WORK INSTRUCTIONS
Retype the material, please. Every line must match.

DATA FOR ANALYSIS
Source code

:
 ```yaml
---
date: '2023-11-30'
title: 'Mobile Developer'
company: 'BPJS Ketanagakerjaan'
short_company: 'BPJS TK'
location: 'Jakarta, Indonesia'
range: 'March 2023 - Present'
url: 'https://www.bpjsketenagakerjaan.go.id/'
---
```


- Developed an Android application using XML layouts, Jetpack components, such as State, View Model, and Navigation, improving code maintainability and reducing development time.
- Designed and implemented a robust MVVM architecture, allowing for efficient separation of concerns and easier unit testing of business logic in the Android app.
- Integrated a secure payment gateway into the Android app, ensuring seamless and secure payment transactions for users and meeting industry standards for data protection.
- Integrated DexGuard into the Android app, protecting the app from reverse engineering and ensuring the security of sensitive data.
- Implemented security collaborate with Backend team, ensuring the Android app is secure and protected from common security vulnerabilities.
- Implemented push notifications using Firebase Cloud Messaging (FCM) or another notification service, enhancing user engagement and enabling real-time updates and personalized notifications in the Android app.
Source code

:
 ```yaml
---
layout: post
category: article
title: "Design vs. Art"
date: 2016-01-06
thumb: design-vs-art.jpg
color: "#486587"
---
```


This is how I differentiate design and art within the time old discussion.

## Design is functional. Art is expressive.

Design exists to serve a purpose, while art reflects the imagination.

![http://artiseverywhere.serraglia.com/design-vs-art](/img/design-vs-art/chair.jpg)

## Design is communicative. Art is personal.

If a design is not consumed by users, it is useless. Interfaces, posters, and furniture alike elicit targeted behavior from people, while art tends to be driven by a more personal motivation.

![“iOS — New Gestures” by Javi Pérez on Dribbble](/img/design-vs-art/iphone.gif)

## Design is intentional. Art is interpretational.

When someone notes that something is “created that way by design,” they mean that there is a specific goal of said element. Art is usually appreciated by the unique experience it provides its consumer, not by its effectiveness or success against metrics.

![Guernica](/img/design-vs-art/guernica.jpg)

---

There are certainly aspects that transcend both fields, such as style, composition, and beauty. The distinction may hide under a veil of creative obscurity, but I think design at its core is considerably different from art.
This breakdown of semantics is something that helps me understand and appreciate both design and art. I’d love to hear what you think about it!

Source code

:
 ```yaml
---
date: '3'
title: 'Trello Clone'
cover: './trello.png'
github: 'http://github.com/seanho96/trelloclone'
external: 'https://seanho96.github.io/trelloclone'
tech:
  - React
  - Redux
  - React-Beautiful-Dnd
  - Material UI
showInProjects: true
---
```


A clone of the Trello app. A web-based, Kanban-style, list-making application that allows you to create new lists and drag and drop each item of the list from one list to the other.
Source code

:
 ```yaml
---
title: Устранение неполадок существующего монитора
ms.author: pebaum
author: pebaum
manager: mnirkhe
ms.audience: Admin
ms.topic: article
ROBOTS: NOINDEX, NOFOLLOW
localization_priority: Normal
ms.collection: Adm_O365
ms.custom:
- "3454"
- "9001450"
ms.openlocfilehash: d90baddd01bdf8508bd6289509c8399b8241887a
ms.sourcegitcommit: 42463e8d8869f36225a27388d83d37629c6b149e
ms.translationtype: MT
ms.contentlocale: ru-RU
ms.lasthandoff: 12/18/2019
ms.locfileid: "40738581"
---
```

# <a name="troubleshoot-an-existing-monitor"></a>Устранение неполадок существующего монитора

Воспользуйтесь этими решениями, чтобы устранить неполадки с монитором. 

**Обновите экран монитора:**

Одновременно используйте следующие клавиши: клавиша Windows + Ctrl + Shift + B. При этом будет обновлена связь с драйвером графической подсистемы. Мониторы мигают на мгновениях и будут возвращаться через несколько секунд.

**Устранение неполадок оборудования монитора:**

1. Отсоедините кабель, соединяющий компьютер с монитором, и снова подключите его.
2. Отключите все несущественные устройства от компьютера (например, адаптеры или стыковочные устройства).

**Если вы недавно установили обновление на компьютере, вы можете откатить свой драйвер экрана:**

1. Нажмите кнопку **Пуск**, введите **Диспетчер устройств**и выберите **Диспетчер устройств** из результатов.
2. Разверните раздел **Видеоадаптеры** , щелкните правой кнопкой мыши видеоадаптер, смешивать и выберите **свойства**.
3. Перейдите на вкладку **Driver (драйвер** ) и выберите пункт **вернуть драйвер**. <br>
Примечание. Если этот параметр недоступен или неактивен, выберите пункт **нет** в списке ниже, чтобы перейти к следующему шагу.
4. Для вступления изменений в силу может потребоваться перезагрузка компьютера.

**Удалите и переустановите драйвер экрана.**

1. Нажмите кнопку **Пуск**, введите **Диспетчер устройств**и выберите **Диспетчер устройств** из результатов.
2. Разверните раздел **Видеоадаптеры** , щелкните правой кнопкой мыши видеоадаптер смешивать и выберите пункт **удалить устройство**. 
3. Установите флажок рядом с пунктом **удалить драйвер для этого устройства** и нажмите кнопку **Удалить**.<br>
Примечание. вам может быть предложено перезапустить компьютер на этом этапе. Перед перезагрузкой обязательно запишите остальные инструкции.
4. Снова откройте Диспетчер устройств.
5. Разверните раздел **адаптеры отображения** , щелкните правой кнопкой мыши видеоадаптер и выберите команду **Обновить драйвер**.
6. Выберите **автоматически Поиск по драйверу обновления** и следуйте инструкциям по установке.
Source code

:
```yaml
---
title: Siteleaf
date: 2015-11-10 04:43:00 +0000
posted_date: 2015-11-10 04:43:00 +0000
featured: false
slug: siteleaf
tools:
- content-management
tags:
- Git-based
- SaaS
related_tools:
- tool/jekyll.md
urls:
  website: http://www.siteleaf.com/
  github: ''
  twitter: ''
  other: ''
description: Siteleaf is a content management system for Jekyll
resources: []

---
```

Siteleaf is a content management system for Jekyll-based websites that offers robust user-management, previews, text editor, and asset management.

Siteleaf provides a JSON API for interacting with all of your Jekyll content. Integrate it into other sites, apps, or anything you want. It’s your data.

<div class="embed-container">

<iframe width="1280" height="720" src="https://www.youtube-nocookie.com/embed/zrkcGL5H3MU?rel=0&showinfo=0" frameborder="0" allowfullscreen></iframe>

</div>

YOUR SOLUTION
Source code

:
 ```yaml
---
date: '2023-11-30'
title: 'Mobile Developer'
company: 'BPJS Ketanagakerjaan'
short_company: 'BPJS TK'
location: 'Jakarta, Indonesia'
range: 'March 2023 - Present'
url: 'https://www.bpjsketenagakerjaan.go.id/'
---
```


- Developed an Android application using XML layouts, Jetpack components, such as State, View Model, and Navigation, improving code maintainability and reducing development time.
- Designed and implemented a robust MVVM architecture, allowing for efficient separation of concerns and easier unit testing of business logic in the Android app.
- Integrated a secure payment gateway into the Android app, ensuring seamless and secure payment transactions for users and meeting industry standards for data protection.
- Integrated DexGuard into the Android app, protecting the app from reverse engineering and ensuring the security of sensitive data.
- Implemented security collaborate with Backend team, ensuring the Android app is secure and protected from common security vulnerabilities.
- Implemented push notifications using Firebase Cloud Messaging (FCM) or another notification service, enhancing user engagement and enabling real-time updates and personalized notifications in the Android app.
Source code

:
 ```yaml
---
layout: post
category: article
title: "Design vs. Art"
date: 2016-01-06
thumb: design-vs-art.jpg
color: "#486587"
---
```


This is how I differentiate design and art within the time old discussion.

## Design is functional. Art is expressive.

Design exists to serve a purpose, while art reflects the imagination.

![http://artiseverywhere.serraglia.com/design-vs-art](/img/design-vs-art/chair.jpg)

## Design is communicative. Art is personal.

If a design is not consumed by users, it is useless. Interfaces, posters, and furniture alike elicit targeted behavior from people, while art tends to be driven by a more personal motivation.

![“iOS — New Gestures” by Javi Pérez on Dribbble](/img/design-vs-art/iphone.gif)

## Design is intentional. Art is interpretational.

When someone notes that something is “created that way by design,” they mean that there is a specific goal of said element. Art is usually appreciated by the unique experience it provides its consumer, not by its effectiveness or success against metrics.

![Guernica](/img/design-vs-art/guernica.jpg)

---

There are certainly aspects that transcend both fields, such as style, composition, and beauty. The distinction may hide under a veil of creative obscurity, but I think design at its core is considerably different from art.
This breakdown of semantics is something that helps me understand and appreciate both design and art. I’d love to hear what you think about it!

Source code

:
 ```yaml
---
date: '3'
title: 'Trello Clone'
cover: './trello.png'
github: 'http://github.com/seanho96/trelloclone'
external: 'https://seanho96.github.io/trelloclone'
tech:
  - React
  - Redux
  - React-Beautiful-Dnd
  - Material UI
showInProjects: true
---
```


A clone of the Trello app. A web-based, Kanban-style, list-making application that allows you to create new lists and drag and drop each item of the list from one list to the other.
Source code

:
 ```yaml
---
title: Устранение неполадок существующего монитора
ms.author: pebaum
author: pebaum
manager: mnirkhe
ms.audience: Admin
ms.topic: article
ROBOTS: NOINDEX, NOFOLLOW
localization_priority: Normal
ms.collection: Adm_O365
ms.custom:
- "3454"
- "9001450"
ms.openlocfilehash: d90baddd01bdf8508bd6289509c8399b8241887a
ms.sourcegitcommit: 42463e8d8869f36225a27388d83d37629c6b149e
ms.translationtype: MT
ms.contentlocale: ru-RU
ms.lasthandoff: 12/18/2019
ms.locfileid: "40738581"
---
```

# <a name="troubleshoot-an-existing-monitor"></a>Устранение неполадок существующего монитора

Воспользуйтесь этими решениями, чтобы устранить неполадки с монитором. 

**Обновите экран монитора:**

Одновременно используйте следующие клавиши: клавиша Windows + Ctrl + Shift + B. При этом будет обновлена связь с драйвером графической подсистемы. Мониторы мигают на мгновениях и будут возвращаться через несколько секунд.

**Устранение неполадок оборудования монитора:**

1. Отсоедините кабель, соединяющий компьютер с монитором, и снова подключите его.
2. Отключите все несущественные устройства от компьютера (например, адаптеры или стыковочные устройства).

**Если вы недавно установили обновление на компьютере, вы можете откатить свой драйвер экрана:**

1. Нажмите кнопку **Пуск**, введите **Диспетчер устройств**и выберите **Диспетчер устройств** из результатов.
2. Разверните раздел **Видеоадаптеры** , щелкните правой кнопкой мыши видеоадаптер, смешивать и выберите **свойства**.
3. Перейдите на вкладку **Driver (драйвер** ) и выберите пункт **вернуть драйвер**. <br>
Примечание. Если этот параметр недоступен или неактивен, выберите пункт **нет** в списке ниже, чтобы перейти к следующему шагу.
4. Для вступления изменений в силу может потребоваться перезагрузка компьютера.

**Удалите и переустановите драйвер экрана.**

1. Нажмите кнопку **Пуск**, введите **Диспетчер устройств**и выберите **Диспетчер устройств** из результатов.
2. Разверните раздел **Видеоадаптеры** , щелкните правой кнопкой мыши видеоадаптер смешивать и выберите пункт **удалить устройство**. 
3. Установите флажок рядом с пунктом **удалить драйвер для этого устройства** и нажмите кнопку **Удалить**.<br>
Примечание. вам может быть предложено перезапустить компьютер на этом этапе. Перед перезагрузкой обязательно запишите остальные инструкции.
4. Снова откройте Диспетчер устройств.
5. Разверните раздел **адаптеры отображения** , щелкните правой кнопкой мыши видеоадаптер и выберите команду **Обновить драйвер**.
6. Выберите **автоматически Поиск по драйверу обновления** и следуйте инструкциям по установке.
Source code

:
```yaml
---
title: Siteleaf
date: 2015-11-10 04:43:00 +0000
posted_date: 2015-11-10 04:43:00 +0000
featured: false
slug: siteleaf
tools:
- content-management
tags:
- Git-based
- SaaS
related_tools:
- tool/jekyll.md
urls:
  website: http://www.siteleaf.com/
  github: ''
  twitter: ''
  other: ''
description: Siteleaf is a content management system for Jekyll
resources: []

---
```

Siteleaf is a content management system for Jekyll-based websites that offers robust user-management, previews, text editor, and asset management.

Siteleaf provides a JSON API for interacting with all of your Jekyll content. Integrate it into other sites, apps, or anything you want. It’s your data.

<div class="embed-container">

<iframe width="1280" height="720" src="https://www.youtube-nocookie.com/embed/zrkcGL5H3MU?rel=0&showinfo=0" frameborder="0" allowfullscreen></iframe>

</div>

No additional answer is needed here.